Glossary

Quick definitions for terms used throughout the codebase and documentation.

Product terms

Project
The top-level workspace container. A project holds one or more repositories, all their scans, and all the findings those scans produced. Think of it as a folder that groups related security work.

Repository
A source code target inside a project. Users add a repository by providing a Git URL or uploading a zip archive. The backend fetches the source, stores a snapshot, and associates scans and findings with this repository.

Snapshot
An immutable capture of a repository's source code at a specific point in time. Scans run against snapshots, not live Git branches, so the scan result is always tied to a known state of the code.

Threat profile
A structured description of what the application does and which risks matter most for it (e.g., "This is an API that handles payments and stores user PII — focus on injection, auth bypass, and data exposure"). The scan engine uses the threat profile to focus its audit.

Scan
A single audit run over selected paths in a repository snapshot. A scan goes through states: queued → claimed → running → completed (or failed / cancelled).

Finding
A specific security issue discovered during a scan. Each finding has a severity, a title, a file location, and evidence from the scan engine. Findings are durable records — they survive after the scan finishes.

Event
A time-ordered log record emitted during a scan. Events carry progress updates, log lines, warnings, and finding notifications. The frontend uses events to show live scan progress.

---

Service terms

vega-api
The FastAPI HTTP service. It handles all user-facing requests: authentication, project/repository management, scan creation, and reading findings and events.

vega-worker
A background process that watches SQS for scan jobs. When it receives one, it claims the scan in the database and either runs it locally or launches a vega-v16-runner ECS task.

vega-v16-runner
An isolated container that runs exactly one scan and then exits. It downloads the source snapshot from S3, runs the v16 scan engine, writes findings and events to the database, and uploads artifacts to S3.

vega-llm-proxy
An internal proxy between scan runners and the AI provider (e.g., OpenAI). Runners never hold the raw provider API key — they get a short-lived scan-scoped token from the proxy. The proxy enforces per-scan usage limits.

vega-maintenance
A task definition for one-off jobs: running database migrations, cleaning up stale artifacts, etc.

v16
The scan engine submodule. It takes a source root and a threat profile, plans which parts of the code to audit, runs Codex (an AI CLI tool) on each component, and streams events back to the backend.

---

Infrastructure terms (AWS)

VPC (Virtual Private Cloud)
A private network inside AWS. All Vega services run inside a VPC so they can talk to each other without being exposed to the internet.

Subnet
A section of a VPC, scoped to one availability zone. Public subnets can receive internet traffic (API load balancer). Private subnets are for internal services (worker, runner, database, LLM proxy).

Security group
An AWS firewall attached to a resource. Security groups control which services can talk to which others. For example, the database only accepts connections from application task security groups, not from the internet.

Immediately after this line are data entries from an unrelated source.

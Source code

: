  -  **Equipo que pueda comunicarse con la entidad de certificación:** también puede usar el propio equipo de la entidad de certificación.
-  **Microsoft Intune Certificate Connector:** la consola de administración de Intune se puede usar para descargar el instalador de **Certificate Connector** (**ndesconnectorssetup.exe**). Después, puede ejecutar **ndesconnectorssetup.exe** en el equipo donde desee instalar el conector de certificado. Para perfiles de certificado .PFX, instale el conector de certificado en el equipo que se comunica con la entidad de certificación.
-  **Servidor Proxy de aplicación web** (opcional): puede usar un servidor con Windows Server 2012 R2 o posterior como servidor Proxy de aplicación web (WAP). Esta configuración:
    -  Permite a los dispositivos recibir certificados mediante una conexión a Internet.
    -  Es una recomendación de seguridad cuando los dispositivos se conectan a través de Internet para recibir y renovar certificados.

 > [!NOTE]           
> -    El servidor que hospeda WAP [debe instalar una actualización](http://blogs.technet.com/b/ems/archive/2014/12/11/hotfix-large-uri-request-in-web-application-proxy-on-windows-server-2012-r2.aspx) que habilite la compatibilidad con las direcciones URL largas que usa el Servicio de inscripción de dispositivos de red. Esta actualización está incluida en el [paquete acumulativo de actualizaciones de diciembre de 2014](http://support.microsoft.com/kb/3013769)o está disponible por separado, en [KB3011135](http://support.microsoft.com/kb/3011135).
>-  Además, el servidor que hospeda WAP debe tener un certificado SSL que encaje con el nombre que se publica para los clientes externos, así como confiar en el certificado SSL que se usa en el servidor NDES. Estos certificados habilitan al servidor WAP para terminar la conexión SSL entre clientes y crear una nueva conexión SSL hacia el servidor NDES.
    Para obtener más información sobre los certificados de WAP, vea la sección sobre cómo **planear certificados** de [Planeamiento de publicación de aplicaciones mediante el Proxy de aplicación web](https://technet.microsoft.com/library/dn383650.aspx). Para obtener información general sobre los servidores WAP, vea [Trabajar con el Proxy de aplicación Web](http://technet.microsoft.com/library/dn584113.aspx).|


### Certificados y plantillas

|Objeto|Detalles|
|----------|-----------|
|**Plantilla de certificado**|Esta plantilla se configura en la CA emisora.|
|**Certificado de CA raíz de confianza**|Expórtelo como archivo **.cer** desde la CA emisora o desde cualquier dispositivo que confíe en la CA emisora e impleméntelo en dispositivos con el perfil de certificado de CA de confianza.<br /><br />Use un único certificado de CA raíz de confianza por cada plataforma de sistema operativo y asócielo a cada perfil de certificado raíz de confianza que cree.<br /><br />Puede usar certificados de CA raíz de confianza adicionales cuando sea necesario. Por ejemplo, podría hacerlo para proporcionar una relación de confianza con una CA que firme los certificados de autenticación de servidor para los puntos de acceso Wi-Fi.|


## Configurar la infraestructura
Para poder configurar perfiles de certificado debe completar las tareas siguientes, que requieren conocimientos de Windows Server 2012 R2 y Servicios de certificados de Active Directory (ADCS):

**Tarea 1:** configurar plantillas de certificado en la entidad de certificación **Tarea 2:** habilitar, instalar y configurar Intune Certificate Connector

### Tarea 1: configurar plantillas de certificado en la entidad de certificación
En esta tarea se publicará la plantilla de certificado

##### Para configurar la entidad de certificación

ECS (Elastic Container Service)
AWS's container orchestration service. Vega runs all its backend services as Docker containers managed by ECS.

Fargate
The serverless compute runtime for ECS. With Fargate, you don't manage EC2 instances — you just tell ECS how much CPU and memory a container needs, and AWS handles the rest.

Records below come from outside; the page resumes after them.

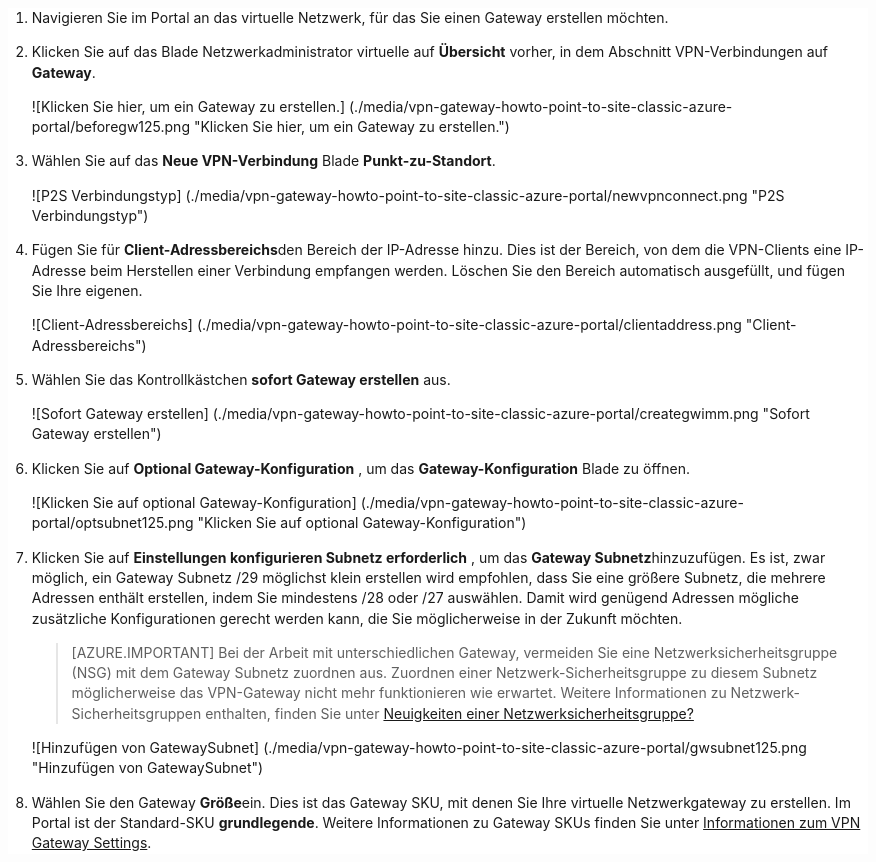 1. Navigieren Sie im Portal an das virtuelle Netzwerk, für das Sie einen Gateway erstellen möchten.

2. Klicken Sie auf das Blade Netzwerkadministrator virtuelle auf **Übersicht** vorher, in dem Abschnitt VPN-Verbindungen auf **Gateway**.

    ![Klicken Sie hier, um ein Gateway zu erstellen.] (./media/vpn-gateway-howto-point-to-site-classic-azure-portal/beforegw125.png "Klicken Sie hier, um ein Gateway zu erstellen.")


3. Wählen Sie auf das **Neue VPN-Verbindung** Blade **Punkt-zu-Standort**.

    ![P2S Verbindungstyp] (./media/vpn-gateway-howto-point-to-site-classic-azure-portal/newvpnconnect.png "P2S Verbindungstyp")

4. Fügen Sie für **Client-Adressbereichs**den Bereich der IP-Adresse hinzu. Dies ist der Bereich, von dem die VPN-Clients eine IP-Adresse beim Herstellen einer Verbindung empfangen werden. Löschen Sie den Bereich automatisch ausgefüllt, und fügen Sie Ihre eigenen.

    ![Client-Adressbereichs] (./media/vpn-gateway-howto-point-to-site-classic-azure-portal/clientaddress.png "Client-Adressbereichs")

5. Wählen Sie das Kontrollkästchen **sofort Gateway erstellen** aus.

    ![Sofort Gateway erstellen] (./media/vpn-gateway-howto-point-to-site-classic-azure-portal/creategwimm.png "Sofort Gateway erstellen")

6. Klicken Sie auf **Optional Gateway-Konfiguration** , um das **Gateway-Konfiguration** Blade zu öffnen.

    ![Klicken Sie auf optional Gateway-Konfiguration] (./media/vpn-gateway-howto-point-to-site-classic-azure-portal/optsubnet125.png "Klicken Sie auf optional Gateway-Konfiguration")

7. Klicken Sie auf **Einstellungen konfigurieren Subnetz erforderlich** , um das **Gateway Subnetz**hinzuzufügen. Es ist, zwar möglich, ein Gateway Subnetz /29 möglichst klein erstellen wird empfohlen, dass Sie eine größere Subnetz, die mehrere Adressen enthält erstellen, indem Sie mindestens /28 oder /27 auswählen. Damit wird genügend Adressen mögliche zusätzliche Konfigurationen gerecht werden kann, die Sie möglicherweise in der Zukunft möchten.

    >[AZURE.IMPORTANT] Bei der Arbeit mit unterschiedlichen Gateway, vermeiden Sie eine Netzwerksicherheitsgruppe (NSG) mit dem Gateway Subnetz zuordnen aus. Zuordnen einer Netzwerk-Sicherheitsgruppe zu diesem Subnetz möglicherweise das VPN-Gateway nicht mehr funktionieren wie erwartet. Weitere Informationen zu Netzwerk-Sicherheitsgruppen enthalten, finden Sie unter [Neuigkeiten einer Netzwerksicherheitsgruppe?](../articles/virtual-network/virtual-networks-nsg.md)

    ![Hinzufügen von GatewaySubnet] (./media/vpn-gateway-howto-point-to-site-classic-azure-portal/gwsubnet125.png "Hinzufügen von GatewaySubnet")

8. Wählen Sie den Gateway **Größe**ein. Dies ist das Gateway SKU, mit denen Sie Ihre virtuelle Netzwerkgateway zu erstellen. Im Portal ist der Standard-SKU **grundlegende**. Weitere Informationen zu Gateway SKUs finden Sie unter [Informationen zum VPN Gateway Settings](../articles/vpn-gateway/vpn-gateway-about-vpn-gateway-settings.md#gwsku).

ECR (Elastic Container Registry)
AWS's Docker image registry. Vega builds Docker images locally and pushes them to ECR. ECS pulls images from ECR when starting containers.

SQS (Simple Queue Service)
AWS's managed message queue. The API sends a scan job message to SQS when a scan is created. Workers consume messages from SQS to claim and execute scans.

RDS / Aurora Postgres
AWS's managed relational database service. Vega uses a Postgres-compatible RDS instance to store projects, repositories, scans, findings, and operational state.

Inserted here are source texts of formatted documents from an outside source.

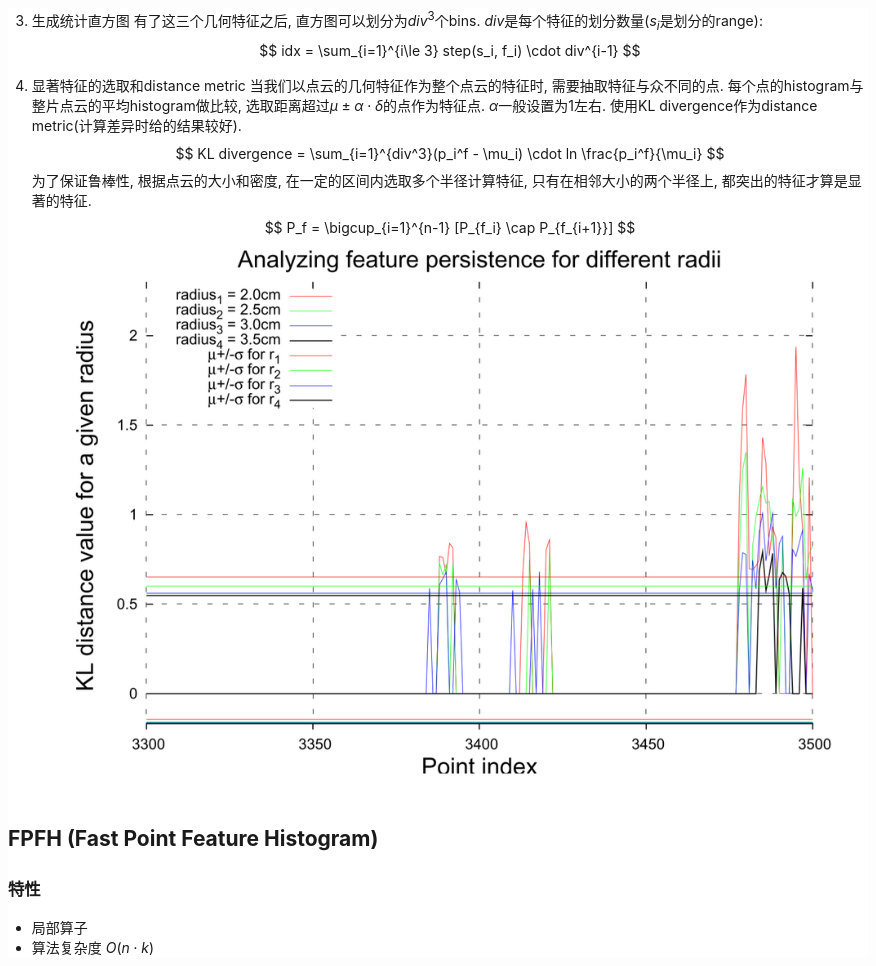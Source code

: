 3. 生成统计直方图
有了这三个几何特征之后, 直方图可以划分为$div^3$个bins. $div$是每个特征的划分数量($s_i$是划分的range):
$$
idx = \sum_{i=1}^{i\le 3} step(s_i, f_i) \cdot div^{i-1}
$$

4. 显著特征的选取和distance metric
当我们以点云的几何特征作为整个点云的特征时, 需要抽取特征与众不同的点. 每个点的histogram与整片点云的平均histogram做比较, 选取距离超过$\mu\pm\alpha\cdot \delta$的点作为特征点. $\alpha$一般设置为1左右.
使用KL divergence作为distance metric(计算差异时给的结果较好).
$$
KL divergence = \sum_{i=1}^{div^3}(p_i^f - \mu_i) \cdot ln \frac{p_i^f}{\mu_i}
$$
为了保证鲁棒性, 根据点云的大小和密度, 在一定的区间内选取多个半径计算特征, 只有在相邻大小的两个半径上, 都突出的特征才算是显著的特征.
$$
P_f = \bigcup_{i=1}^{n-1} [P_{f_i} \cap P_{f_{i+1}}]
$$
![pfh persistence](rc/pfh_persistence.PNG)


## FPFH (Fast Point Feature Histogram)

### 特性
* 局部算子
* 算法复杂度 $O(n \cdot k)$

S3 (Simple Storage Service)
AWS's object storage. Vega uses S3 buckets to store source snapshots (code zips), scan artifacts (reports, debug bundles), and the built frontend files.

CloudWatch
AWS's logging, metrics, and alerting service. Every ECS container logs to a CloudWatch log group. When debugging AWS deployments, CloudWatch logs are the primary source of truth.

Secrets Manager
AWS's encrypted secret storage. Database credentials, API keys, and provider keys are stored in Secrets Manager and injected into ECS containers at runtime.

Cognito
AWS's managed user authentication service. In production, Vega stores users in a Cognito user pool. Users sign in through the frontend, which calls Cognito and receives a JWT. The backend validates that JWT on every protected request.

CloudFront
AWS's CDN (Content Delivery Network). The frontend static files are uploaded to S3, and CloudFront serves them to users from edge locations worldwide. CloudFront also routes /v1/* API calls to the backend load balancer.

Terraform
An infrastructure-as-code tool. Instead of manually creating AWS resources through the console, Vega defines them in .tf files under infra/terraform/. Terraform applies those files to create or update the actual AWS resources.